There comes a point in How We Are Now, this wonderful little observational documentary, when you forget that you’re watching a same-sex couple potter about their house. You’re simply watching the twilight years of a 60-year-old companionship. You’re watching, and imagining, if this is how young love always morphs into unconditional caring, and if feelings age as gently as the body. And you’re watching a day – a special one, the 83rdbirthday – in the life of an ailing man cared for by his not-so-ailing partner.

Peter, who you sense is the extravagant and somewhat effeminate portion of the ‘marriage,’ asks the slower Douglas what he thinks of his last 83 years. He secretly expects lavish praise about their union. The sophisticated old British pensioner instead jokes about the answer being a huge question mark. Peter loses his playful streak, rolls his eyes and watches Douglas sharply, not impressed with the timing of his partner’s humour. To which Douglas, in the most husband way possible, chuckles nervously, trying to indulge him with a goofy song instead. An adorable nuance, this, both symbolic of their natural roles as well as our sudden perception of their unassuming ‘normalcy’.

Because at this moment, you’re also thinking this: the reason this film feels so undeniably special, and unique, and most of all, worth making, is because it’s about two men into their seventh decade of a relationship.

They don’t make just another couple, as much as we’ve conditioned ourselves to think so. They belong to the rarest of rare categories – gay, yes, but living together since the 1950s. Another era. Another world, even.

“The reason this film feels so undeniably special, and unique, and most of all, worth making, is because it’s about two men into their seventh decade of a relationship.”

Yet, beneath the surface of all that immortality, all that novelty, warmth, history and sheer single-mindedness, these are two frail human beings warming up to the concept of their mortality. Two very old men, whose equation and entire lives can be sensed in thirty minutes of fairly mundane film and timeworn banter.

How We Are Now talks about a lot of things without really speaking. It is about a different kind of love trapped within the same confines, and limitations, of life. And it’s made with tenderness and respect, virtually mirroring the attributes of the foundation Douglas and Peter’s sense of home is built on.

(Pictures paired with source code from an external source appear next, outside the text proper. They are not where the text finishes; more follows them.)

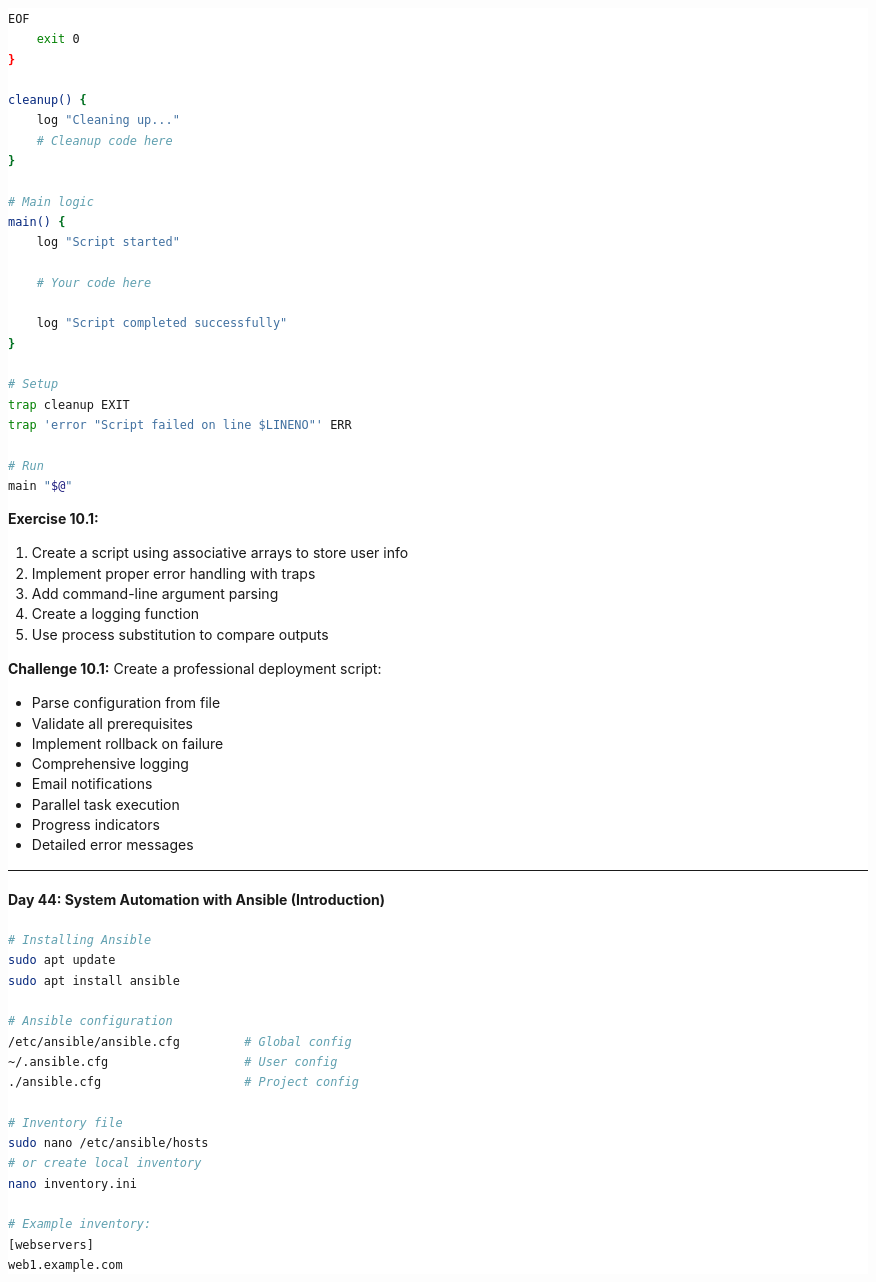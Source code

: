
 ```bash
EOF
    exit 0
}

cleanup() {
    log "Cleaning up..."
    # Cleanup code here
}

# Main logic
main() {
    log "Script started"
    
    # Your code here
    
    log "Script completed successfully"
}

# Setup
trap cleanup EXIT
trap 'error "Script failed on line $LINENO"' ERR

# Run
main "$@"
```

**Exercise 10.1:**
1. Create a script using associative arrays to store user info
2. Implement proper error handling with traps
3. Add command-line argument parsing
4. Create a logging function
5. Use process substitution to compare outputs

**Challenge 10.1:** Create a professional deployment script:
- Parse configuration from file
- Validate all prerequisites
- Implement rollback on failure
- Comprehensive logging
- Email notifications
- Parallel task execution
- Progress indicators
- Detailed error messages

---

#### Day 44: System Automation with Ansible (Introduction)

```bash
# Installing Ansible
sudo apt update
sudo apt install ansible

# Ansible configuration
/etc/ansible/ansible.cfg         # Global config
~/.ansible.cfg                   # User config
./ansible.cfg                    # Project config

# Inventory file
sudo nano /etc/ansible/hosts
# or create local inventory
nano inventory.ini

# Example inventory:
[webservers]
web1.example.com
```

It opens with Peter, a retired actor, exuding the upbeat theatricality of a caregiver, nursing a nappy-wearing Douglas into the early beginning of their day. Later on, we see Peter dealing with his own health issues, stealing a few winks, but privately, away from his weaker partner’s gaze. They’re soon asked about sex and sexless-ness in separate rooms, and only Douglas – who insists he is closer to the coffin – waxes philosophical about the concept of afterlife.

Throughout, in between all their alert ‘camera’ moments, they’re prone to the typical old-age habit of filling silences with their own mumbling – more often than not speaking to themselves rhetorically, interspersing polite Englishness with the ambiguity of boredom. The makers seem to have spent just enough time with them to infuse a little consciousness into their thoughts, without being entirely oblivious of strangers inhabiting their space.

“The film tears viewers between an endearing desire to end up like this couple – flaws, regrets, resentments et al – and an innate fear of reaching this final stage.”

The film tears viewers between an endearing desire to end up like this couple – flaws, regrets, resentments et al – and an innate fear of reaching this final stage. It leaves us with the perfectly comfortable conclusion that loneliness can occur in twos. That love assumes an understanding that goes beyond physicality, affection and form with time. And that’s a fine thing, given that happiness is merely a more functional manifestation of any given sadness.